EXERCISE GOAL:
In this exercise, the data must be written out exactly.

RECORDED INFORMATION:
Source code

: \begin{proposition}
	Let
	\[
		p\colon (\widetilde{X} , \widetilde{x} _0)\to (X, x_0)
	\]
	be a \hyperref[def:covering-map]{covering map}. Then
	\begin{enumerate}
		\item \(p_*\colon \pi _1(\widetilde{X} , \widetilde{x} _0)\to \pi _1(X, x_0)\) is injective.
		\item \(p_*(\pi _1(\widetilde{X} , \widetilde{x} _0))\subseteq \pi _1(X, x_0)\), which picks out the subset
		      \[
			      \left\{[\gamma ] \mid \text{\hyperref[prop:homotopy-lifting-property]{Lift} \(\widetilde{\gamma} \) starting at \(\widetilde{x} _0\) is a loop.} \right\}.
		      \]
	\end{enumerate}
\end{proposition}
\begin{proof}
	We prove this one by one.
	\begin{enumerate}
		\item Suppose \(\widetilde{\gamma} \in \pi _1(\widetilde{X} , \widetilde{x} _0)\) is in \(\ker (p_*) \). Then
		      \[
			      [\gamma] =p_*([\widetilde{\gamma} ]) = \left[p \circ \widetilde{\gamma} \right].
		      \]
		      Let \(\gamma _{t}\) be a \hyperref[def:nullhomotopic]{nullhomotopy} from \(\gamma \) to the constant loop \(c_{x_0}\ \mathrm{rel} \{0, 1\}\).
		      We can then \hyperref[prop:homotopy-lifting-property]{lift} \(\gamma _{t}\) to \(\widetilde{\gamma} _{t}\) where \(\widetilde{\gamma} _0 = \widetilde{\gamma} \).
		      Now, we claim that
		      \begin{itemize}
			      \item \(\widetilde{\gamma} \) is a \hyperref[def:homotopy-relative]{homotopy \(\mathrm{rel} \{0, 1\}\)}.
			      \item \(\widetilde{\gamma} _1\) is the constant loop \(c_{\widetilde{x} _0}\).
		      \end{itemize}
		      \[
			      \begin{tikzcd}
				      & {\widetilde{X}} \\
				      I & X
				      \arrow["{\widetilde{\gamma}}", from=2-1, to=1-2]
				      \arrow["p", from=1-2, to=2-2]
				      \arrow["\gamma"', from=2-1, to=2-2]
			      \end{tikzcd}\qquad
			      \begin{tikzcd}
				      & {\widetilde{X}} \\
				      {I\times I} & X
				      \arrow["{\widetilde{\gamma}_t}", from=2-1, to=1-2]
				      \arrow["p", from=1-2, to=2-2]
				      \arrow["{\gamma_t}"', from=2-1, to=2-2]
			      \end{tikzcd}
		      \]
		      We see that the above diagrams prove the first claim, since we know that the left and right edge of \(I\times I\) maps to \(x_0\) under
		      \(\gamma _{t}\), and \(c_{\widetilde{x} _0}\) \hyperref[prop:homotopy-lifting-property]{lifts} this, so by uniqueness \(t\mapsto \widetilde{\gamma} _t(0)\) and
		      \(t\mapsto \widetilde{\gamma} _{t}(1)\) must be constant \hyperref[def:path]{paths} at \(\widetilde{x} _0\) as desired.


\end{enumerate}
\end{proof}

EXERCISE RESPONSE:
Source code

: \begin{proposition}
	Let
	\[
		p\colon (\widetilde{X} , \widetilde{x} _0)\to (X, x_0)
	\]
	be a \hyperref[def:covering-map]{covering map}. Then
	\begin{enumerate}
		\item \(p_*\colon \pi _1(\widetilde{X} , \widetilde{x} _0)\to \pi _1(X, x_0)\) is injective.
		\item \(p_*(\pi _1(\widetilde{X} , \widetilde{x} _0))\subseteq \pi _1(X, x_0)\), which picks out the subset
		      \[
			      \left\{[\gamma ] \mid \text{\hyperref[prop:homotopy-lifting-property]{Lift} \(\widetilde{\gamma} \) starting at \(\widetilde{x} _0\) is a loop.} \right\}.
		      \]
	\end{enumerate}
\end{proposition}
\begin{proof}
	We prove this one by one.
	\begin{enumerate}
		\item Suppose \(\widetilde{\gamma} \in \pi _1(\widetilde{X} , \widetilde{x} _0)\) is in \(\ker (p_*) \). Then
		      \[
			      [\gamma] =p_*([\widetilde{\gamma} ]) = \left[p \circ \widetilde{\gamma} \right].
		      \]
		      Let \(\gamma _{t}\) be a \hyperref[def:nullhomotopic]{nullhomotopy} from \(\gamma \) to the constant loop \(c_{x_0}\ \mathrm{rel} \{0, 1\}\).
		      We can then \hyperref[prop:homotopy-lifting-property]{lift} \(\gamma _{t}\) to \(\widetilde{\gamma} _{t}\) where \(\widetilde{\gamma} _0 = \widetilde{\gamma} \).
		      Now, we claim that
		      \begin{itemize}
			      \item \(\widetilde{\gamma} \) is a \hyperref[def:homotopy-relative]{homotopy \(\mathrm{rel} \{0, 1\}\)}.
			      \item \(\widetilde{\gamma} _1\) is the constant loop \(c_{\widetilde{x} _0}\).
		      \end{itemize}
		      \[
			      \begin{tikzcd}
				      & {\widetilde{X}} \\
				      I & X
				      \arrow["{\widetilde{\gamma}}", from=2-1, to=1-2]
				      \arrow["p", from=1-2, to=2-2]
				      \arrow["\gamma"', from=2-1, to=2-2]
			      \end{tikzcd}\qquad
			      \begin{tikzcd}
				      & {\widetilde{X}} \\
				      {I\times I} & X
				      \arrow["{\widetilde{\gamma}_t}", from=2-1, to=1-2]
				      \arrow["p", from=1-2, to=2-2]
				      \arrow["{\gamma_t}"', from=2-1, to=2-2]
			      \end{tikzcd}
		      \]
		      We see that the above diagrams prove the first claim, since we know that the left and right edge of \(I\times I\) maps to \(x_0\) under
		      \(\gamma _{t}\), and \(c_{\widetilde{x} _0}\) \hyperref[prop:homotopy-lifting-property]{lifts} this, so by uniqueness \(t\mapsto \widetilde{\gamma} _t(0)\) and
		      \(t\mapsto \widetilde{\gamma} _{t}(1)\) must be constant \hyperref[def:path]{paths} at \(\widetilde{x} _0\) as desired.


\end{enumerate}
\end{proof}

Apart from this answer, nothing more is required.